Constructing a prognostic model for BCR

To construct a prognostic model related to BCR, we initially collected clinical data from patients with BCR in the TCGA-PRAD dataset. We defined the time node as the number of days prior to the first BCR, with the occurrence of BCR serving as the outcome measure. A total of 70 samples with comprehensive information from TCGA-PRAD were included in the analysis. Additionally, we incorporated data from 248 patients from the GSE116918 dataset into our study. Subsequently, samples from both the GSE116918 and TCGA-PRAD datasets were merged and randomly divided into a training set (50%), a validation set (50%), and a complete dataset using a random seed for randomization. Prognosis-related single genes were screened using univariate Cox analysis with a p-value cutoff of less than 0.05. This study identified a total of six genes: OLR1, COMP, INHBA, COL1A1, RCN3, and ASPN (Fig. 6A). Subsequently, genes were compressed using LASSO and stepwise regression, leading to the construction of a model through multivariate Cox analysis (Fig. 6B). In the entire dataset, our prognostic model demonstrated a robust predictive capability for BCR-related prognosis in patients.

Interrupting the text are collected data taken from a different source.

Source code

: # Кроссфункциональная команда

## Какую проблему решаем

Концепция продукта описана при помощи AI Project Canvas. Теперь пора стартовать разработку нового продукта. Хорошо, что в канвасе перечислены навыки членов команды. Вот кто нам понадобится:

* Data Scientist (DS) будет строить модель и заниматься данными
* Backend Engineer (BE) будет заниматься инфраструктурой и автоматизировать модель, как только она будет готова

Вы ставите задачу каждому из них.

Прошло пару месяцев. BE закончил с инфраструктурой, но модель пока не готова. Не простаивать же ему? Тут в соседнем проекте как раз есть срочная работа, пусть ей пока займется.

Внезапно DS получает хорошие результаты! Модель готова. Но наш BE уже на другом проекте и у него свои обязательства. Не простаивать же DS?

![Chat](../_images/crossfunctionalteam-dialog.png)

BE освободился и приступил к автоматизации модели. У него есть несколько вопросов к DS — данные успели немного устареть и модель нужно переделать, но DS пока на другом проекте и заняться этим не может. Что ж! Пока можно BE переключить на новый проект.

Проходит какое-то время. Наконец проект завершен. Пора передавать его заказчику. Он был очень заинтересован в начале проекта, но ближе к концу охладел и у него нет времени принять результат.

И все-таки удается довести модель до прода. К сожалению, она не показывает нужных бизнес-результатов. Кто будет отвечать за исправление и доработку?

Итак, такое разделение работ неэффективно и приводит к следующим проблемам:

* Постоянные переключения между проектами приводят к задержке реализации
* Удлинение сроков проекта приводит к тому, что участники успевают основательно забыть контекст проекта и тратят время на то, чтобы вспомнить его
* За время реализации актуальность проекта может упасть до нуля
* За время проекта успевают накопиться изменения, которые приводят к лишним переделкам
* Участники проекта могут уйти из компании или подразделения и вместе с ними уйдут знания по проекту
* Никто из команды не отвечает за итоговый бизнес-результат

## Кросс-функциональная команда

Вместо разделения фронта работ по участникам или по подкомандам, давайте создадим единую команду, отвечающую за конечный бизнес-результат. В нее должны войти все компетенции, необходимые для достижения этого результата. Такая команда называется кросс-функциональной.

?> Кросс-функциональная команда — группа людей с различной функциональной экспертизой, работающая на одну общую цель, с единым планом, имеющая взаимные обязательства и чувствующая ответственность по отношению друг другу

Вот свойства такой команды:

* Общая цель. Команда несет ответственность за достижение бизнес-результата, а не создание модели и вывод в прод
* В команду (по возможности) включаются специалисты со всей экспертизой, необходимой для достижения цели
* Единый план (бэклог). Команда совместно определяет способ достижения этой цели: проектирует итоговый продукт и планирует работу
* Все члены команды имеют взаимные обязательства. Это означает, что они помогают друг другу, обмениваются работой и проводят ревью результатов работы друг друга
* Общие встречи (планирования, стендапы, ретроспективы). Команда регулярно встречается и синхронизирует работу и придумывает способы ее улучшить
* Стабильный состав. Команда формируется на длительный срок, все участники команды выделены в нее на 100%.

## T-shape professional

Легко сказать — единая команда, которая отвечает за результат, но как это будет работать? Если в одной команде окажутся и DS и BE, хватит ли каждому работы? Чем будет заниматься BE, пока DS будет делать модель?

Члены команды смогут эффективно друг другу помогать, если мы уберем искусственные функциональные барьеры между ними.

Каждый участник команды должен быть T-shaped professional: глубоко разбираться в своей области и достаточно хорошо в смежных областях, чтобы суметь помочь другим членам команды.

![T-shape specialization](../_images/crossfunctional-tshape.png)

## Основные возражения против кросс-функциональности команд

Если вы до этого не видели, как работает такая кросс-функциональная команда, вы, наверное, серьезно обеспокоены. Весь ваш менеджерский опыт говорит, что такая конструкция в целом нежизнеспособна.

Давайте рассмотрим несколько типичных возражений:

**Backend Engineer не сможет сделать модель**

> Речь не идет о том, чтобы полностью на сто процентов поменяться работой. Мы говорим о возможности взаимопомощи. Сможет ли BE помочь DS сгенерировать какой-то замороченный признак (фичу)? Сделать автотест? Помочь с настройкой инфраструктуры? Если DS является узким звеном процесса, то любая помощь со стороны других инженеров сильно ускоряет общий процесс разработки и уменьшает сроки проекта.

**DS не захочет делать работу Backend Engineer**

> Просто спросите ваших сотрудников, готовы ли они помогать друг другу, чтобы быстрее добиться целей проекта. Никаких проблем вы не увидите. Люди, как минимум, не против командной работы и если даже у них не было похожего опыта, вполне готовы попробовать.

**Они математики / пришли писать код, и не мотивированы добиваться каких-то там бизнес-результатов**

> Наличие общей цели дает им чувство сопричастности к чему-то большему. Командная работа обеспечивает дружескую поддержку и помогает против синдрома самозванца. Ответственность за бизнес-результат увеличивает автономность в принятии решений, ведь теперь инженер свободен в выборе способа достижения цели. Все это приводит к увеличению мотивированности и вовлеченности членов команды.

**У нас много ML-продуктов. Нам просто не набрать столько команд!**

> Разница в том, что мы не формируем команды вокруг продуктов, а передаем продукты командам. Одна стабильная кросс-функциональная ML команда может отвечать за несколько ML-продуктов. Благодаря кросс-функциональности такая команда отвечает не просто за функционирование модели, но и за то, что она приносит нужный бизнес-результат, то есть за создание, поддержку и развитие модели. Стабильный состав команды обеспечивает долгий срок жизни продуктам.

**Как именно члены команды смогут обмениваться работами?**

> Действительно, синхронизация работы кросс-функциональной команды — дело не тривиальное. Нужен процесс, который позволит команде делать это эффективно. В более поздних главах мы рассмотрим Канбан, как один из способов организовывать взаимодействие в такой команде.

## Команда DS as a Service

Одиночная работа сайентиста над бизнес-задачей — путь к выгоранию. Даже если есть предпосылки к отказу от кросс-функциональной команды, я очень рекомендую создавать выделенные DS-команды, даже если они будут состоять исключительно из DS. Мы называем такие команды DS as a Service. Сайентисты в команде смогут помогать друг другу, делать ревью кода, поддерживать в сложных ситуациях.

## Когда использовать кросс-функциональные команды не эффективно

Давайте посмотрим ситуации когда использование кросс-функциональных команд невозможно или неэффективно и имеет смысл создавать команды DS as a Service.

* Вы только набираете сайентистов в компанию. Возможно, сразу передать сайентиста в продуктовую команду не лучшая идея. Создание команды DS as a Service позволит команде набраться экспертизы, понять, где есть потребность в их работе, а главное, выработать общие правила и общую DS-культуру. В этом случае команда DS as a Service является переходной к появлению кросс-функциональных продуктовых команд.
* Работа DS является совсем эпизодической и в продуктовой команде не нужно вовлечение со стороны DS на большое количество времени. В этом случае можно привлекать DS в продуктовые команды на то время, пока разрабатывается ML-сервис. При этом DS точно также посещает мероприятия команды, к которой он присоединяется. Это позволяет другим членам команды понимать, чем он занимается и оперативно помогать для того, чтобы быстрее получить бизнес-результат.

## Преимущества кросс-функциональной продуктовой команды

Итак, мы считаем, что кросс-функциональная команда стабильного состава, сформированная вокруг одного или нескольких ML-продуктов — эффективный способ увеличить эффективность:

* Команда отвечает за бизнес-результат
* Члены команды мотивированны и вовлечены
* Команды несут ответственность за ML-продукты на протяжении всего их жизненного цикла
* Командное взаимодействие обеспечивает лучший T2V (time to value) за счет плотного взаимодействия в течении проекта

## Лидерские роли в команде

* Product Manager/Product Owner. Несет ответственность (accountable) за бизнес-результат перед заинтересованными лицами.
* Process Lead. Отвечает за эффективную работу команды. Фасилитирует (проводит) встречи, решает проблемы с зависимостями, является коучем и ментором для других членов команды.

Notably, patients categorized in the high-risk group exhibited significantly poorer BCR-free prognosis compared to those in the low-risk group (Fig. 6C, D). Additionally, we presented risk factor plots for COMP and INHBA, which are included in the model, in both the test set and train set (Fig. 6E, F). The results derived from the ROC curves and Kaplan-Meier curves indicated that our BCR-related prognostic model exhibited strong predictive value in both the test set and train set (Fig. 6G–J).

Fig. 6: Constructing BCR-related prognostic models.
Fig. 6: Constructing BCR-related prognostic models.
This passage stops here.